__Required action__: Work out how many lines in the entries below include the word "frac", and give only that figure.
:: Records to process
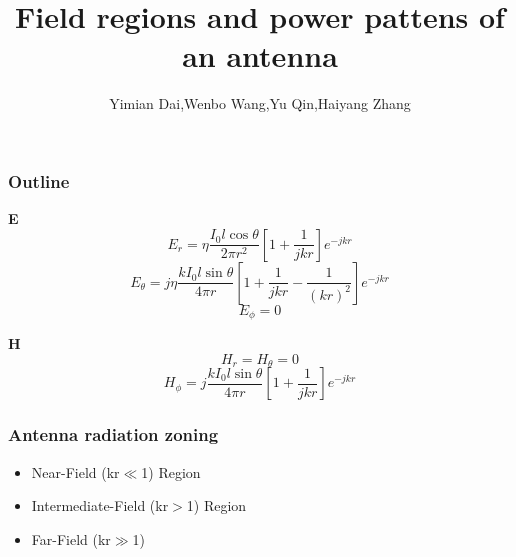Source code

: \documentclass[compress=true]{beamer}
\title{Field regions and power pattens of an antenna}
\author{\tiny{Yimian Dai,Wenbo Wang,Yu Qin,Haiyang Zhang}}
\institute{http://dspandlinux.com}
\begin{document}
\begin{frame}
\titlepage
\end{frame}
\begin{frame}
  \frametitle{Outline}
  \begin{block}{\bf E}
    $$E_r = \eta\frac{I_0l\cos{\theta}}{2\pi r^2}[1+\frac{1}{jkr}]e^{-jkr}$$
    $$E_{\theta} = j\eta\frac{kI_0l\sin{\theta}}{4\pi r}[1+\frac{1}{jkr}-\frac{1}{(kr)^2}]e^{-jkr}$$
    $$E_{\phi}=0$$
  \end{block}
  \begin{block}{\bf H}
    $$H_r=H_{\theta}=0$$
    $$H_{\phi}=j\frac{kI_0l\sin{\theta}}{4\pi r}[1+\frac{1}{jkr}]e^{-jkr}$$
  \end{block}
\end{frame}
\begin{frame}
  \frametitle{Antenna radiation zoning}
  \begin{itemize}
    \item Near-Field (kr$\ll$1) Region
    \item Intermediate-Field (kr$>$1) Region
    \item Far-Field (kr$\gg$1)
  \end{itemize}
\end{frame}
\end{document}
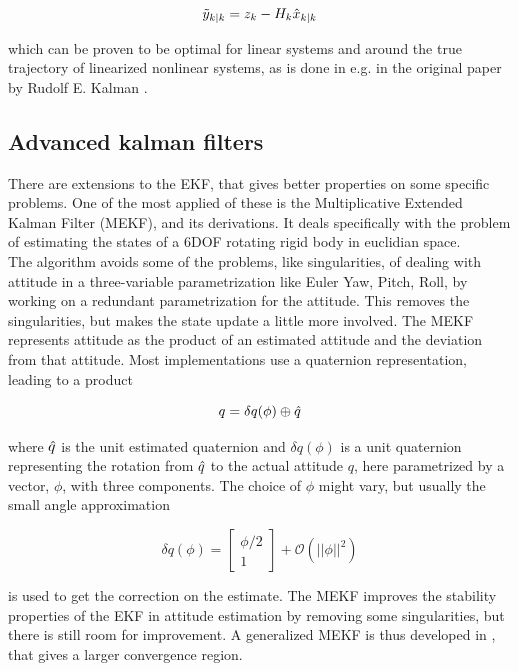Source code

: \begin{equation}
    \Tilde{y}_{k|k} = z_k - H_k\hat{x}_{k|k}
\end{equation}

which can be proven to be optimal for linear systems and around the true trajectory of linearized nonlinear systems, as is done in e.g. in the original paper by Rudolf E. Kalman \cite{kalmanOG}.

\subsection{Advanced kalman filters}
There are extensions to the EKF, that gives better properties on some specific problems. One of the most applied of these is the Multiplicative Extended Kalman Filter (MEKF)\cite{MEKF}, and its derivations. It deals specifically with the problem of estimating the states of a 6DOF rotating rigid body in euclidian space. \\ 

The algorithm avoids some of the problems, like singularities, of dealing with attitude in a three-variable parametrization like Euler Yaw, Pitch, Roll, by working on a redundant parametrization for the attitude. This removes the singularities, but makes the state update a little more involved. The MEKF represents attitude as the product of an estimated attitude and the deviation from that attitude. Most implementations use a quaternion representation, leading to a product 

\begin{equation}
    q = \delta q(\phi)\oplus \Hat{q}
\end{equation}

where $\Hat{q}$ is the unit estimated quaternion and $\delta q(\phi)$ is a unit quaternion representing the rotation from $\Hat{q}$ to the actual attitude $q$, here parametrized by a vector, $\phi$, with three components. The choice of $\phi$ might vary, but usually the small angle approximation

\begin{equation}
    \delta q(\phi) = \begin{bmatrix} \phi / 2 \\ 1 \end{bmatrix} + \mathcal{O}(||\phi||^2)
\end{equation}

is used to get the correction on the estimate. The MEKF improves the stability properties of the EKF in attitude estimation by removing some singularities, but there is still room for improvement. A generalized MEKF is thus developed in \cite{GMEKF}, that gives a larger convergence region. \\ 

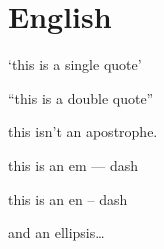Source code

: 
\def\mytitle{MultiMarkdown English Test}

\part{English}
\label{english}

`this is a single quote'

``this is a double quote''

this isn't an apostrophe.

this is an em --- dash

this is an en -- dash

and an ellipsis{\ldots}




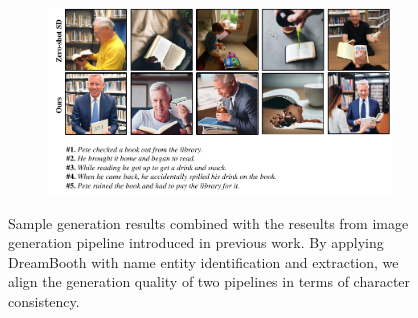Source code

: \documentclass{article} %
\begin{document}
\begin{figure}[!htbp]
\begin{center}
    \begin{subfigure}
        \centering
        \includegraphics[width=0.76\linewidth]{figure/5-example.pdf}
        \caption*{}
    \end{subfigure}
\end{center}
    \caption{Sample generation results combined with the reseults from image generation pipeline introduced in previous work. By applying DreamBooth with name entity identification and extraction, we align the generation quality of two pipelines in terms of character consistency.}
    \label{fig:plutchikLabel}
\end{figure}
\end{document}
::::
__Answer area__: 3